Items listed in a dataset
════════════════

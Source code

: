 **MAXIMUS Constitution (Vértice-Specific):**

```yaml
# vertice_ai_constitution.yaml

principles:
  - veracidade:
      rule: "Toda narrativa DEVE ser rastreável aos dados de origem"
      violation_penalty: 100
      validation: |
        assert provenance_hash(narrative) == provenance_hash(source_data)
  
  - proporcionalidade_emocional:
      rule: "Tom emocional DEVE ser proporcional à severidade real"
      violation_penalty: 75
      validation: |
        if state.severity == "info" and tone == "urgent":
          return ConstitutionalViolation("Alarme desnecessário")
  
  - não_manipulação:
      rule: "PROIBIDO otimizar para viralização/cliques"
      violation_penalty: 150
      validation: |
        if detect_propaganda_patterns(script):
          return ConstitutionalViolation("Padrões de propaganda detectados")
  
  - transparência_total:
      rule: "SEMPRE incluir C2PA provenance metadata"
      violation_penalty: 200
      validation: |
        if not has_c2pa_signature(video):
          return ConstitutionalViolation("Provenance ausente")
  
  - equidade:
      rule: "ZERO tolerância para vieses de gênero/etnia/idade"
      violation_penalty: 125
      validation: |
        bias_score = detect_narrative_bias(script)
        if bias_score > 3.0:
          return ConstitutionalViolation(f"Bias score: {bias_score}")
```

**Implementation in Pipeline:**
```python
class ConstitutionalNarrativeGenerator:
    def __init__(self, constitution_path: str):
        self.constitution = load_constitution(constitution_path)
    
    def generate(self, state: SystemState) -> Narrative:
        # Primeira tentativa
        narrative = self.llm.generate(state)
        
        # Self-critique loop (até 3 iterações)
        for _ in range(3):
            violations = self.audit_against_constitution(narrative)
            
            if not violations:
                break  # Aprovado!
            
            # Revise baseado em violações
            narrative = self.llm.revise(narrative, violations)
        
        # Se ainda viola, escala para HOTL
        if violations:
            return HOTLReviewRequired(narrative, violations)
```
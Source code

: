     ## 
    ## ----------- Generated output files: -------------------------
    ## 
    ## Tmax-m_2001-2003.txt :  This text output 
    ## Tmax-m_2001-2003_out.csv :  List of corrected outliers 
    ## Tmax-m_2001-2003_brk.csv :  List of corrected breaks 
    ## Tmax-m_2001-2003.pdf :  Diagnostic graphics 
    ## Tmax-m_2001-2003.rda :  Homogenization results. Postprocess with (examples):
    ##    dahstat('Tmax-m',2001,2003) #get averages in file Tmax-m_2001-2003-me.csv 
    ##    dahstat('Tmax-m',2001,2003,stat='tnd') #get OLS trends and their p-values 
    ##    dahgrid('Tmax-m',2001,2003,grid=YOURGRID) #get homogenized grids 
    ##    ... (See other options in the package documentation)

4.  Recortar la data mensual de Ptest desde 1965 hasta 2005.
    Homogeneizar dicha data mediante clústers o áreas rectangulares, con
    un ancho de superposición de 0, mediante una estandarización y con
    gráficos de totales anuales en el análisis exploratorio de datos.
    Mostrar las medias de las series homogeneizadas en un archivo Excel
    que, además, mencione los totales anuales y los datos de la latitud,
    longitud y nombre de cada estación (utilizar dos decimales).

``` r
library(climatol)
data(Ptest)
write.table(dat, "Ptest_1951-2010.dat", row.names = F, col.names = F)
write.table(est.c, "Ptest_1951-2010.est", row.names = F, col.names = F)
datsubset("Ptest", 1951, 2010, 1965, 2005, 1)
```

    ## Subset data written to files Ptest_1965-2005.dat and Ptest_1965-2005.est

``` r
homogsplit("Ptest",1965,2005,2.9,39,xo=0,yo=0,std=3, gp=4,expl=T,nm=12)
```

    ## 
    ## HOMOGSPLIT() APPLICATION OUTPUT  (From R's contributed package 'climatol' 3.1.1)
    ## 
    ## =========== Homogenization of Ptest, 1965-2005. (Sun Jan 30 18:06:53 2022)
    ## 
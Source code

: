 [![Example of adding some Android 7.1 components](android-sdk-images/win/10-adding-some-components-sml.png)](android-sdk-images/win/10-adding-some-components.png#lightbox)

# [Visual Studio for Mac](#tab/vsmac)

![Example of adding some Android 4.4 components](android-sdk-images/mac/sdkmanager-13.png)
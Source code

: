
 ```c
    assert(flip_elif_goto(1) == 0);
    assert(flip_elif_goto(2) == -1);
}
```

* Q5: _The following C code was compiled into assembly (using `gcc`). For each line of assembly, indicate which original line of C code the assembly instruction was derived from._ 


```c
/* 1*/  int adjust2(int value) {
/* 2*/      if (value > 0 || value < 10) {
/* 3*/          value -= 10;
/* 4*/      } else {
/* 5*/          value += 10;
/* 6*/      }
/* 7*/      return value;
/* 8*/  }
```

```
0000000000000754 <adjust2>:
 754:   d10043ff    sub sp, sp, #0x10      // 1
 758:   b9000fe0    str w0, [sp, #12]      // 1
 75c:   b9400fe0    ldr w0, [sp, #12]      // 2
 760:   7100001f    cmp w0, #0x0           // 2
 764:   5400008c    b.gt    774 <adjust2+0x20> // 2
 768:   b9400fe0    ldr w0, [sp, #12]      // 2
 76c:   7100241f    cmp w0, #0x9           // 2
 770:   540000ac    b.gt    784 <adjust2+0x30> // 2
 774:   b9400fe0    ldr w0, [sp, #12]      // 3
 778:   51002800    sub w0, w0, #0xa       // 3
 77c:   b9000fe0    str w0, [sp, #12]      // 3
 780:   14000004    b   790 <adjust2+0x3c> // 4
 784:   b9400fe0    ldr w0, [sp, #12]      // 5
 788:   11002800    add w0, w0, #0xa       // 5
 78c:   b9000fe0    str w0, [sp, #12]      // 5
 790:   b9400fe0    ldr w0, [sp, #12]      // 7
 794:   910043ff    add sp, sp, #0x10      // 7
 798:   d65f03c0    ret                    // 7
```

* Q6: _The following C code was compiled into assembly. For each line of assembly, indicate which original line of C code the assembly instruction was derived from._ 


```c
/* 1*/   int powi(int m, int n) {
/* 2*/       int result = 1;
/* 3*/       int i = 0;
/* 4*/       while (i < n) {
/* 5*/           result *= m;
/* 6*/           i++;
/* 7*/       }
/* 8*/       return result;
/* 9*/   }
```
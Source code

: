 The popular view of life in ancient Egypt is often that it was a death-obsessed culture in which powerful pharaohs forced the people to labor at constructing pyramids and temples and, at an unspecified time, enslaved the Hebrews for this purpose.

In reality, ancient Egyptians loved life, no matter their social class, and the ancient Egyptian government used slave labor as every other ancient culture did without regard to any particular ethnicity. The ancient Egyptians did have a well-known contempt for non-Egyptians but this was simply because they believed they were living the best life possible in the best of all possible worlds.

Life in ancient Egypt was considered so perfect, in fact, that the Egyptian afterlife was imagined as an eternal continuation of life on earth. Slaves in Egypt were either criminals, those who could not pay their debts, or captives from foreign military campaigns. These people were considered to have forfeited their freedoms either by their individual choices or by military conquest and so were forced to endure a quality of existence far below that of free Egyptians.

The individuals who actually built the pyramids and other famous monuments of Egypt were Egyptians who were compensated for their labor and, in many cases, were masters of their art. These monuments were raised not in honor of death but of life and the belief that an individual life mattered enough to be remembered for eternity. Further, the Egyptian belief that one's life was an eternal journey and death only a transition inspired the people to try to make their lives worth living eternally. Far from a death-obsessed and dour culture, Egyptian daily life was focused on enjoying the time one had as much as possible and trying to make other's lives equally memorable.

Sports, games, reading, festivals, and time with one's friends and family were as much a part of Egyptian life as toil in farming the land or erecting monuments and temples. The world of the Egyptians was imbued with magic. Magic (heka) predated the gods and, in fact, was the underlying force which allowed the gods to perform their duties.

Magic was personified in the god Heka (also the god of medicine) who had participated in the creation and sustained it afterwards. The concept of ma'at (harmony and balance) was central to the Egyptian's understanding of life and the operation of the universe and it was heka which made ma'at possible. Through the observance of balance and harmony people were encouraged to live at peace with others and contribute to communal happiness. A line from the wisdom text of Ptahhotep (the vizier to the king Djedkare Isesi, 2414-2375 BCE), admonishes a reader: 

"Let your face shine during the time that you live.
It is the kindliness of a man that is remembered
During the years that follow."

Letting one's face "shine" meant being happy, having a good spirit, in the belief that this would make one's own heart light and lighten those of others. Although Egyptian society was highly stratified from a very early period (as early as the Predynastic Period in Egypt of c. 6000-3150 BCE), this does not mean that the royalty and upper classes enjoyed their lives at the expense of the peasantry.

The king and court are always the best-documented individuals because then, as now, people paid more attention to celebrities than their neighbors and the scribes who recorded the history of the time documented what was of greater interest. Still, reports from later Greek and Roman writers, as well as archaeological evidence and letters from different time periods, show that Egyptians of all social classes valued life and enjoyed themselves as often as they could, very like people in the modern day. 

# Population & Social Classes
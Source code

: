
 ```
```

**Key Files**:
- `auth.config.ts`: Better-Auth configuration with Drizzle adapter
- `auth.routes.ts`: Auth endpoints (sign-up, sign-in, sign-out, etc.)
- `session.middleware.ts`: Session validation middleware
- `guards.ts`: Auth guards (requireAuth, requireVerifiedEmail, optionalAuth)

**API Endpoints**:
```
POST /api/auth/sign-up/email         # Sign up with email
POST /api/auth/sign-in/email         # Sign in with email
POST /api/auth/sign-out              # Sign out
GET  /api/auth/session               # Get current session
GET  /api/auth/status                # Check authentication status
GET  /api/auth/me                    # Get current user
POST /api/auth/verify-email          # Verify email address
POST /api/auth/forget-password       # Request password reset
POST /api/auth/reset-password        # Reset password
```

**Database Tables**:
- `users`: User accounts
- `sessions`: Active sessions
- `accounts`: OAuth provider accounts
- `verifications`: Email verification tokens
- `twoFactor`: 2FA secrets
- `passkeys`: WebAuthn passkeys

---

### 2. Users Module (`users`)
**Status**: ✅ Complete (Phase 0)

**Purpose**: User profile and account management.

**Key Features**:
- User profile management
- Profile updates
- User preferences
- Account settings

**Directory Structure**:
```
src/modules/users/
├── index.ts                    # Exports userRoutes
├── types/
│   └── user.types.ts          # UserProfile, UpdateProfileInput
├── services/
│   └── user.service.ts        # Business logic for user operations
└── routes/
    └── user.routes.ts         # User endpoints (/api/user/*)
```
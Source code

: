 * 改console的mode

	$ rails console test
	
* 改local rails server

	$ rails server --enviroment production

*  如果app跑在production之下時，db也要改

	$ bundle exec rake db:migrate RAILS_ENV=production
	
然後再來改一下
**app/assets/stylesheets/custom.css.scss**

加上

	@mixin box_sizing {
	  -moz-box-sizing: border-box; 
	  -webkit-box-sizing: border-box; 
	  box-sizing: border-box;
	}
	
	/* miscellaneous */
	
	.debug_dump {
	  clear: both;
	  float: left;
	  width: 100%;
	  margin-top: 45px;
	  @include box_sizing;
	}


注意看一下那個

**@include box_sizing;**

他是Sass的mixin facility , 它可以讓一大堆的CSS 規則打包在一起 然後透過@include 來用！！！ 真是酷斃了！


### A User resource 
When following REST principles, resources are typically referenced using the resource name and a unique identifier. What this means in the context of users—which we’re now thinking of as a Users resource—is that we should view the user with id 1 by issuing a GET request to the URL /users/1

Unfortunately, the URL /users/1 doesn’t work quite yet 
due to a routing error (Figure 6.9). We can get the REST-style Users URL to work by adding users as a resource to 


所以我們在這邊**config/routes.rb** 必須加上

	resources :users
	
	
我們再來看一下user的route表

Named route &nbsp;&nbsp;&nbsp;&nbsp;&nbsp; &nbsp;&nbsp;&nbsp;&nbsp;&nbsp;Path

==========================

════════════════

WHAT YOU HAVE TO DO:
Which lines in the records above contain the string "datos"? Copy each one.

COMPLETED EXERCISE:
    gráficos de totales anuales en el análisis exploratorio de datos.
    que, además, mencione los totales anuales y los datos de la latitud,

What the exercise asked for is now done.